#### [Problem requirements]
Give back the lines of the records exactly, starting at the first and ending at the one with "To have postfix".
(Beginning of Data provided)
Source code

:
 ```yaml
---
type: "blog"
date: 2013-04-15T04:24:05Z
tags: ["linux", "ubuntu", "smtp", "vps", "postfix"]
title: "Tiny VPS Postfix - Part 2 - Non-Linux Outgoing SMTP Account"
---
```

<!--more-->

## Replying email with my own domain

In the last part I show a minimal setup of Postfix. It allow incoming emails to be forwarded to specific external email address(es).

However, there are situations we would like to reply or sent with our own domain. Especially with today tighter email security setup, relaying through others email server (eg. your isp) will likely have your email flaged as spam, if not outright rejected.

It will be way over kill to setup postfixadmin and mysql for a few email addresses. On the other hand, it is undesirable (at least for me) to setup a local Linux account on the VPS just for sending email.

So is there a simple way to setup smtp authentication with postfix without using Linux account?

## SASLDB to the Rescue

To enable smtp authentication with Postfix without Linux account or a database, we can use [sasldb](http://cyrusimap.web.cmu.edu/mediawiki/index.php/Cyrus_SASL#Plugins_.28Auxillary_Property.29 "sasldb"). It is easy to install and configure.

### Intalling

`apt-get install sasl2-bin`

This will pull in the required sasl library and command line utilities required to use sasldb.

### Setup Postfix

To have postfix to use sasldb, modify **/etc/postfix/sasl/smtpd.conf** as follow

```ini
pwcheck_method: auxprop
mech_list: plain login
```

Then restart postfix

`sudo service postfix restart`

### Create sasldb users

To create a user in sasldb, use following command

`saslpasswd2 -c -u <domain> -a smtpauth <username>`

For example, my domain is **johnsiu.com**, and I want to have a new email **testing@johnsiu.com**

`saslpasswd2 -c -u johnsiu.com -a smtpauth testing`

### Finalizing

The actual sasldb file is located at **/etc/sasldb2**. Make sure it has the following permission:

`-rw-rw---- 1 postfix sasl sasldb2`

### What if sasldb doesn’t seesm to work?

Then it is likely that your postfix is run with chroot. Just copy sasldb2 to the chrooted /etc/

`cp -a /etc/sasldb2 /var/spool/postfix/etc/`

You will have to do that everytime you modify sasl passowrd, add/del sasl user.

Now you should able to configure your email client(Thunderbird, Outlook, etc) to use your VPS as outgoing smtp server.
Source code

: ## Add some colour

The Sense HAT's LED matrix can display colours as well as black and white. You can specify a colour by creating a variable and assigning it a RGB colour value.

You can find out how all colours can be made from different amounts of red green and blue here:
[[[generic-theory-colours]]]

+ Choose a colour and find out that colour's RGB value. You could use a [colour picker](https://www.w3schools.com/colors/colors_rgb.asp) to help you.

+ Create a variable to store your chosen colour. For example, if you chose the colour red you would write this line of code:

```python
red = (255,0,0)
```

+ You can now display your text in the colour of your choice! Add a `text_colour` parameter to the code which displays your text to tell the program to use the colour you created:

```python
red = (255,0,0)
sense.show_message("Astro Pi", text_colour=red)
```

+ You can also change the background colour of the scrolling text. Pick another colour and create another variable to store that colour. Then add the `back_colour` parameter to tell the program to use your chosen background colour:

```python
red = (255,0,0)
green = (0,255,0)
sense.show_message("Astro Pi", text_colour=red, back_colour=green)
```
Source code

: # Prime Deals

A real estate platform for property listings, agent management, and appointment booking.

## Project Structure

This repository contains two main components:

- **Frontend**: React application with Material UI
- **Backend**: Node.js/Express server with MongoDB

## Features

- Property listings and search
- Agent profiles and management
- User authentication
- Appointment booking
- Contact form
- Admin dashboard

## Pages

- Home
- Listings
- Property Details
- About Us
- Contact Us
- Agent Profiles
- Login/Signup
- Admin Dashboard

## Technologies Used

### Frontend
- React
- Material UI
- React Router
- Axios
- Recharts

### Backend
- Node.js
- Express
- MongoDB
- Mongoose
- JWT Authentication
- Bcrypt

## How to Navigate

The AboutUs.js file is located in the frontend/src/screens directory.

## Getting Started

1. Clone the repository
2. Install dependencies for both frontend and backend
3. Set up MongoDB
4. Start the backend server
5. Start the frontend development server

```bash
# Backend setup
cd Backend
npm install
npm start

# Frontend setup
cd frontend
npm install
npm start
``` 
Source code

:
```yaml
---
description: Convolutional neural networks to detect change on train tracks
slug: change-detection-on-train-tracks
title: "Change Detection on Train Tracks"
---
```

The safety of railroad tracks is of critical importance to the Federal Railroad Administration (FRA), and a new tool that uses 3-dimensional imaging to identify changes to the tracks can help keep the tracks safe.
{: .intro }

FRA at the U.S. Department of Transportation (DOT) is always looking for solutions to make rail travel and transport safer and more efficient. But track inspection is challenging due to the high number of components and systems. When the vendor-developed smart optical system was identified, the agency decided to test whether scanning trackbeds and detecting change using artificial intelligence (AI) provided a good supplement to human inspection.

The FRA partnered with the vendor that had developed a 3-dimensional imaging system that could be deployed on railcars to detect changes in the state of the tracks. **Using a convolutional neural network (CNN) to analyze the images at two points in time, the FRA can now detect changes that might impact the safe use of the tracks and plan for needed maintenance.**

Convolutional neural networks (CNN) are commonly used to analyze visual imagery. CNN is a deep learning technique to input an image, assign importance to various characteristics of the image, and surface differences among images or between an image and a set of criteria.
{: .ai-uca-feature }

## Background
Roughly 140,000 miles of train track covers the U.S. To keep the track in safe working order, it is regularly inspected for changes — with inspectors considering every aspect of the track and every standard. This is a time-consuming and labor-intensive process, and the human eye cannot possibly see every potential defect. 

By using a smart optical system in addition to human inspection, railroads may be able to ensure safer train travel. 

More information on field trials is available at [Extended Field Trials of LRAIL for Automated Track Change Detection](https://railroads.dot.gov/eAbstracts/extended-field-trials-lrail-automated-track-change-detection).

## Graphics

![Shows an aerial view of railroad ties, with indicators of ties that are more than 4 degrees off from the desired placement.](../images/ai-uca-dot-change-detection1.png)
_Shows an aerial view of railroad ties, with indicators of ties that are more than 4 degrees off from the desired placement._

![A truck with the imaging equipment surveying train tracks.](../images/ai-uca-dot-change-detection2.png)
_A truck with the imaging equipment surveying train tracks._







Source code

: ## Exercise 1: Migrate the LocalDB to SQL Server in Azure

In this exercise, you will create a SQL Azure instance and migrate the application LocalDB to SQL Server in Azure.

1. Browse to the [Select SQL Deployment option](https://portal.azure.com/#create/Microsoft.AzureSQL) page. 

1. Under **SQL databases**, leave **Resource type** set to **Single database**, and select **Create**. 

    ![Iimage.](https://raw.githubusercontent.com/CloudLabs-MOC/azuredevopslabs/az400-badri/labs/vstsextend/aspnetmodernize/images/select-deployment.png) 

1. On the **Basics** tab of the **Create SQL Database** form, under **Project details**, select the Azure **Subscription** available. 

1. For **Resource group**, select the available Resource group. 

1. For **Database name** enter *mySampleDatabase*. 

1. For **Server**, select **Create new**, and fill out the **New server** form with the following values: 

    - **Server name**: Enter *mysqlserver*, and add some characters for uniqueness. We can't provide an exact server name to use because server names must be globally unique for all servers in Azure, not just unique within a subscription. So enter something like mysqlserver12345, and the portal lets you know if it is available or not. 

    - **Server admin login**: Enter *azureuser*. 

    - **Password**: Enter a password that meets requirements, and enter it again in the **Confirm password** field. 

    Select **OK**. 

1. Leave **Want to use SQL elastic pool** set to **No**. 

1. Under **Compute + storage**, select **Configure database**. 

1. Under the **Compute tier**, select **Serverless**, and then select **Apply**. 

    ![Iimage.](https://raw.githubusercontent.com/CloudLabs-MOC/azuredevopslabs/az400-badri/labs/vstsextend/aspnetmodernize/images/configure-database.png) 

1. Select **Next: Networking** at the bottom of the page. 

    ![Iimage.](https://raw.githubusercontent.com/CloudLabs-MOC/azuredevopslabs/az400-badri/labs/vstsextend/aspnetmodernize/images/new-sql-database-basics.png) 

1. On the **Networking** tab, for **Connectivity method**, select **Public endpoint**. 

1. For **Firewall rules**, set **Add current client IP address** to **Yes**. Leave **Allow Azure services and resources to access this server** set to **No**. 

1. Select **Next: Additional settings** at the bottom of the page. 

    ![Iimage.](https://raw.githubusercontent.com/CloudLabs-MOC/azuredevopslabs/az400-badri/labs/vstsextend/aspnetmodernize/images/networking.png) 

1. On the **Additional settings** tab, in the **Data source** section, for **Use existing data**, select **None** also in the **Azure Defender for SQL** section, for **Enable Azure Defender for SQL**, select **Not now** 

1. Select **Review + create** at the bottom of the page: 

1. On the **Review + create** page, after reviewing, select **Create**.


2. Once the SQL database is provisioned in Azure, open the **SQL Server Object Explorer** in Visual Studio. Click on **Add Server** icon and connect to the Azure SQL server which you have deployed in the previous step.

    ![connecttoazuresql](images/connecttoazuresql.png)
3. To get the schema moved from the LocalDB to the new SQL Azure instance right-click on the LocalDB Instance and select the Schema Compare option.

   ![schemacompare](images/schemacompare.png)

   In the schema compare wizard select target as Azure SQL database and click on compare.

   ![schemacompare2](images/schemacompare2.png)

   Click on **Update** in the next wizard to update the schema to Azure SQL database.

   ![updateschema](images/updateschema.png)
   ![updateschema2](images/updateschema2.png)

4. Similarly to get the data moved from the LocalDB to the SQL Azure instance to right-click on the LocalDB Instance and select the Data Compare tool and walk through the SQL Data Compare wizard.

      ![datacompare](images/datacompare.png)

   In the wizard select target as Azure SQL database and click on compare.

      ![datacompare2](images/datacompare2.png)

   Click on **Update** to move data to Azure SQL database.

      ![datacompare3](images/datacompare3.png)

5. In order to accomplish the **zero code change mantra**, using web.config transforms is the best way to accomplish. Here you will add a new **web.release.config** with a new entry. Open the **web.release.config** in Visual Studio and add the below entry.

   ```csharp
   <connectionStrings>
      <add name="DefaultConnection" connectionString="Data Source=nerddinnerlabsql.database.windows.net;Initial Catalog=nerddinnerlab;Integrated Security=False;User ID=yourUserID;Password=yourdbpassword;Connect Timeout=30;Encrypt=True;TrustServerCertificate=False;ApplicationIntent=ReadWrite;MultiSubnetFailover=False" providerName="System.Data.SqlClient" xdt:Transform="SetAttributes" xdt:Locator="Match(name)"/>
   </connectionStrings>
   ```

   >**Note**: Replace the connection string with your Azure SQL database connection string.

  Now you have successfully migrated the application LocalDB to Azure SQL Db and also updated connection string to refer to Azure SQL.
(End of Data provided)
#### [Exercise answer]
Source code

:
 ```yaml
---
type: "blog"
date: 2013-04-15T04:24:05Z
tags: ["linux", "ubuntu", "smtp", "vps", "postfix"]
title: "Tiny VPS Postfix - Part 2 - Non-Linux Outgoing SMTP Account"
---
```

<!--more-->

## Replying email with my own domain

In the last part I show a minimal setup of Postfix. It allow incoming emails to be forwarded to specific external email address(es).

However, there are situations we would like to reply or sent with our own domain. Especially with today tighter email security setup, relaying through others email server (eg. your isp) will likely have your email flaged as spam, if not outright rejected.

It will be way over kill to setup postfixadmin and mysql for a few email addresses. On the other hand, it is undesirable (at least for me) to setup a local Linux account on the VPS just for sending email.

So is there a simple way to setup smtp authentication with postfix without using Linux account?

## SASLDB to the Rescue

To enable smtp authentication with Postfix without Linux account or a database, we can use [sasldb](http://cyrusimap.web.cmu.edu/mediawiki/index.php/Cyrus_SASL#Plugins_.28Auxillary_Property.29 "sasldb"). It is easy to install and configure.

### Intalling

`apt-get install sasl2-bin`

This will pull in the required sasl library and command line utilities required to use sasldb.

### Setup Postfix

To have postfix to use sasldb, modify **/etc/postfix/sasl/smtpd.conf** as follow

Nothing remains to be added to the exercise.